Figure 6. Systemic Flt3L increase, BDCA3⁺ DCs expansion and CD8⁺ T cell responses in patients infected by P. falciparum

a. Plasma Flt3L concentration in healthy children and children suffering from mild or severe malaria. Numbers indicate the numbers of Flt3L positive patients for each group. Each dot indicates a patient. Mean and Kruskal Wallis significance are shown. b–d. Circulating BDCA1⁺ (b), BDCA2⁺(c), BDCA3⁺(d) DCs for a subgroup of patients (experimental values taken from plotted against plasma Flt3L concentration (measured in this study). Each dot indicates a patient. Median and interquartile range is shown. e,f.

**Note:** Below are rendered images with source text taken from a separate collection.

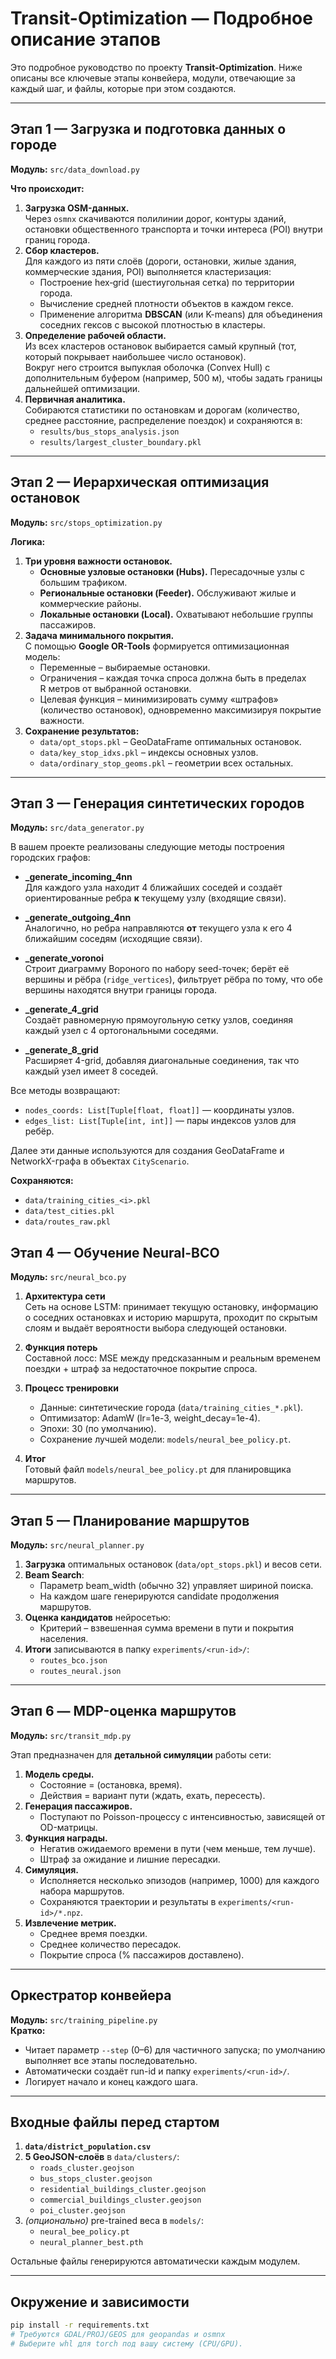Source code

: # Transit-Optimization — Подробное описание этапов

Это подробное руководство по проекту **Transit-Optimization**. Ниже описаны все ключевые этапы конвейера, модули, отвечающие за каждый шаг, и файлы, которые при этом создаются.

---

## Этап 1 — Загрузка и подготовка данных о городе

**Модуль:** `src/data_download.py`

**Что происходит:**
1. **Загрузка OSM-данных.**  
   Через `osmnx` скачиваются полилинии дорог, контуры зданий, остановки общественного транспорта и точки интереса (POI) внутри границ города.
2. **Сбор кластеров.**  
   Для каждого из пяти слоёв (дороги, остановки, жилые здания, коммерческие здания, POI) выполняется кластеризация:
   - Построение hex‑grid (шестиугольная сетка) по территории города.
   - Вычисление средней плотности объектов в каждом гексе.
   - Применение алгоритма **DBSCAN** (или K-means) для объединения соседних гексов с высокой плотностью в кластеры.
3. **Определение рабочей области.**  
   Из всех кластеров остановок выбирается самый крупный (тот, который покрывает наибольшее число остановок).  
   Вокруг него строится выпуклая оболочка (Convex Hull) с дополнительным буфером (например, 500 м), чтобы задать границы дальнейшей оптимизации.
4. **Первичная аналитика.**  
   Собираются статистики по остановкам и дорогам (количество, среднее расстояние, распределение поездок) и сохраняются в:
   - `results/bus_stops_analysis.json`
   - `results/largest_cluster_boundary.pkl`

---

## Этап 2 — Иерархическая оптимизация остановок

**Модуль:** `src/stops_optimization.py`

**Логика:**
1. **Три уровня важности остановок.**  
   - **Основные узловые остановки (Hubs).** Пересадочные узлы с большим трафиком.  
   - **Региональные остановки (Feeder).** Обслуживают жилые и коммерческие районы.  
   - **Локальные остановки (Local).** Охватывают небольшие группы пассажиров.
2. **Задача минимального покрытия.**  
   С помощью **Google OR-Tools** формируется оптимизационная модель:  
   - Переменные – выбираемые остановки.  
   - Ограничения – каждая точка спроса должна быть в пределах R метров от выбранной остановки.  
   - Целевая функция – минимизировать сумму «штрафов» (количество остановок), одновременно максимизируя покрытие важности.
3. **Сохранение результатов:**
   - `data/opt_stops.pkl` – GeoDataFrame оптимальных остановок.
   - `data/key_stop_idxs.pkl` – индексы основных узлов.
   - `data/ordinary_stop_geoms.pkl` – геометрии всех остальных.

---

## Этап 3 — Генерация синтетических городов

**Модуль:** `src/data_generator.py`

В вашем проекте реализованы следующие методы построения городских графов:

- **_generate_incoming_4nn**  
  Для каждого узла находит 4 ближайших соседей и создаёт ориентированные ребра **к** текущему узлу (входящие связи).

- **_generate_outgoing_4nn**  
  Аналогично, но ребра направляются **от** текущего узла к его 4 ближайшим соседям (исходящие связи).

- **_generate_voronoi**  
  Строит диаграмму Вороного по набору seed-точек; берёт её вершины и рёбра (`ridge_vertices`), фильтрует рёбра по тому, что обе вершины находятся внутри границы города.

- **_generate_4_grid**  
  Создаёт равномерную прямоугольную сетку узлов, соединяя каждый узел с 4 ортогональными соседями.

- **_generate_8_grid**  
  Расширяет 4-grid, добавляя диагональные соединения, так что каждый узел имеет 8 соседей.

Все методы возвращают:
- `nodes_coords: List[Tuple[float, float]]` — координаты узлов.
- `edges_list: List[Tuple[int, int]]` — пары индексов узлов для ребёр.

Далее эти данные используются для создания GeoDataFrame и NetworkX-графа в объектах `CityScenario`.

**Сохраняются:**
- `data/training_cities_<i>.pkl`
- `data/test_cities.pkl`
- `data/routes_raw.pkl`

## Этап 4 — Обучение Neural-BCO

**Модуль:** `src/neural_bco.py`

1. **Архитектура сети**  
   Сеть на основе LSTM: принимает текущую остановку, информацию о соседних остановках и историю маршрута, проходит по скрытым слоям и выдаёт вероятности выбора следующей остановки.

2. **Функция потерь**  
   Составной лосс: MSE между предсказанным и реальным временем поездки + штраф за недостаточное покрытие спроса.

3. **Процесс тренировки**  
   - Данные: синтетические города (`data/training_cities_*.pkl`).  
   - Оптимизатор: AdamW (lr=1e-3, weight_decay=1e-4).  
   - Эпохи: 30 (по умолчанию).  
   - Сохранение лучшей модели: `models/neural_bee_policy.pt`.

4. **Итог**  
   Готовый файл `models/neural_bee_policy.pt` для планировщика маршрутов.

---
## Этап 5 — Планирование маршрутов

**Модуль:** `src/neural_planner.py`

1. **Загрузка** оптимальных остановок (`data/opt_stops.pkl`) и весов сети.
2. **Beam Search**:  
   - Параметр beam_width (обычно 32) управляет шириной поиска.  
   - На каждом шаге генерируются candidate продолжения маршрутов.
3. **Оценка кандидатов** нейросетью:
   - Критерий – взвешенная сумма времени в пути и покрытия населения.
4. **Итоги** записываются в папку `experiments/<run-id>/`:
   - `routes_bco.json`
   - `routes_neural.json`

---

## Этап 6 — MDP-оценка маршрутов

**Модуль:** `src/transit_mdp.py`

Этап предназначен для **детальной симуляции** работы сети:

1. **Модель среды.**  
   - Состояние = (остановка, время).  
   - Действия = вариант пути (ждать, ехать, пересесть).
2. **Генерация пассажиров.**  
   - Поступают по Poisson-процессу с интенсивностью, зависящей от OD-матрицы.
3. **Функция награды.**  
   - Негатив ожидаемого времени в пути (чем меньше, тем лучше).  
   - Штраф за ожидание и лишние пересадки.
4. **Симуляция.**  
   - Исполняется несколько эпизодов (например, 1000) для каждого набора маршрутов.
   - Сохраняются траектории и результаты в `experiments/<run-id>/*.npz`.
5. **Извлечение метрик.**  
   - Среднее время поездки.  
   - Среднее количество пересадок.  
   - Покрытие спроса (% пассажиров доставлено).

---

## Оркестратор конвейера

**Модуль:** `src/training_pipeline.py`  
**Кратко:**
- Читает параметр `--step` (0–6) для частичного запуска; по умолчанию выполняет все этапы последовательно.
- Автоматически создаёт run-id и папку `experiments/<run-id>/`.
- Логирует начало и конец каждого шага.

---

## Входные файлы перед стартом

1. **`data/district_population.csv`**  
2. **5 GeoJSON-слоёв** в `data/clusters/`:  
   - `roads_cluster.geojson`  
   - `bus_stops_cluster.geojson`  
   - `residential_buildings_cluster.geojson`  
   - `commercial_buildings_cluster.geojson`  
   - `poi_cluster.geojson`  
3. *(опционально)* pre-trained веса в `models/`:  
   - `neural_bee_policy.pt`  
   - `neural_planner_best.pth`  

Остальные файлы генерируются автоматически каждым модулем.

---

## Окружение и зависимости

```bash
pip install -r requirements.txt
# Требуются GDAL/PROJ/GEOS для geopandas и osmnx
# Выберите whl для torch под вашу систему (CPU/GPU).
```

Circulating (e) or spleen (f) BDCA1⁺, BDCA2⁺, BDCA3⁺ DCs in the blood of humanized mice treated or not 8 days with recFlt3L (10µg/day) after gating on human CD45⁺, lin-, CD14⁻,CD16⁻ (Supplementary Fig.15a). Results are quantified as percent of humanCD45+ postive cells (e,f). A representative experiment is shown. g,h. Activation status of circulating CD4⁺ (g) and CD8⁺ (h) T cells in patients classified upon their Flt3L levels. Median and interquartile range is shown.